#### Exercise materials
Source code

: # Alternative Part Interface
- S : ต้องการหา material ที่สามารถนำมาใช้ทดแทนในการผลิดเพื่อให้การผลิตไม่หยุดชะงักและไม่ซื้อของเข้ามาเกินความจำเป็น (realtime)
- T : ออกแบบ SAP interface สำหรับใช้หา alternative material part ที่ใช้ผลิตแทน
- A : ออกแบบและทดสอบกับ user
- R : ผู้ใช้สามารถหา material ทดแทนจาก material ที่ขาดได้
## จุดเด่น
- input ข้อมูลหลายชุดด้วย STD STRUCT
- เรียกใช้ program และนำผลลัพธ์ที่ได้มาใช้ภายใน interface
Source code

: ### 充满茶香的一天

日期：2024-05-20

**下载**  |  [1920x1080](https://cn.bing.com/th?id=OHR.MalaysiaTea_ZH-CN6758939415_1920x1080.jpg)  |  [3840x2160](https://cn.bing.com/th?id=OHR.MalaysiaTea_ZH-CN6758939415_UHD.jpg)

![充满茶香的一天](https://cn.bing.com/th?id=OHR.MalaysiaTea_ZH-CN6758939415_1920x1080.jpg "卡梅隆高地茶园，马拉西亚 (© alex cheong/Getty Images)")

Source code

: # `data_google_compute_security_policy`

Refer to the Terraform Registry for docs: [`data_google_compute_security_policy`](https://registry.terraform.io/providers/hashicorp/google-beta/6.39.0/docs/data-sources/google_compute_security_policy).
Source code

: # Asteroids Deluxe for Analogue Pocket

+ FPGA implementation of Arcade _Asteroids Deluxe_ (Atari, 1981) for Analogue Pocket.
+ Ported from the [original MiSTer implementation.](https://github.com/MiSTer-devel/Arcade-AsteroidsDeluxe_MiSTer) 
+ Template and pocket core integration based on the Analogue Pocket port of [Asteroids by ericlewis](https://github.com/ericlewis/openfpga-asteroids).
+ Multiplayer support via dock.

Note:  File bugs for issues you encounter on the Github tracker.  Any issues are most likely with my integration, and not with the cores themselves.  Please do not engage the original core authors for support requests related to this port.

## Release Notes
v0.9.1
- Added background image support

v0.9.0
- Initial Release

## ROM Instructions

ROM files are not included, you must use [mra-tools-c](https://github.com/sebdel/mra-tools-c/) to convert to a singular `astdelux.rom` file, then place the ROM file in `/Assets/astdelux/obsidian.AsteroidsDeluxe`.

#### What the task requires
Reproduce the entries above exactly, but only the lines between the line holding "- T : ออกแบบ" and the line holding "Deluxe for Analogue Pocket", inclusive.

#### Reply
- T : ออกแบบ SAP interface สำหรับใช้หา alternative material part ที่ใช้ผลิตแทน
- A : ออกแบบและทดสอบกับ user
- R : ผู้ใช้สามารถหา material ทดแทนจาก material ที่ขาดได้
## จุดเด่น
- input ข้อมูลหลายชุดด้วย STD STRUCT
- เรียกใช้ program และนำผลลัพธ์ที่ได้มาใช้ภายใน interface
Source code

: ### 充满茶香的一天

日期：2024-05-20

**下载**  |  [1920x1080](https://cn.bing.com/th?id=OHR.MalaysiaTea_ZH-CN6758939415_1920x1080.jpg)  |  [3840x2160](https://cn.bing.com/th?id=OHR.MalaysiaTea_ZH-CN6758939415_UHD.jpg)

![充满茶香的一天](https://cn.bing.com/th?id=OHR.MalaysiaTea_ZH-CN6758939415_1920x1080.jpg "卡梅隆高地茶园，马拉西亚 (© alex cheong/Getty Images)")

Source code

: # `data_google_compute_security_policy`

Refer to the Terraform Registry for docs: [`data_google_compute_security_policy`](https://registry.terraform.io/providers/hashicorp/google-beta/6.39.0/docs/data-sources/google_compute_security_policy).
Source code

: # Asteroids Deluxe for Analogue Pocket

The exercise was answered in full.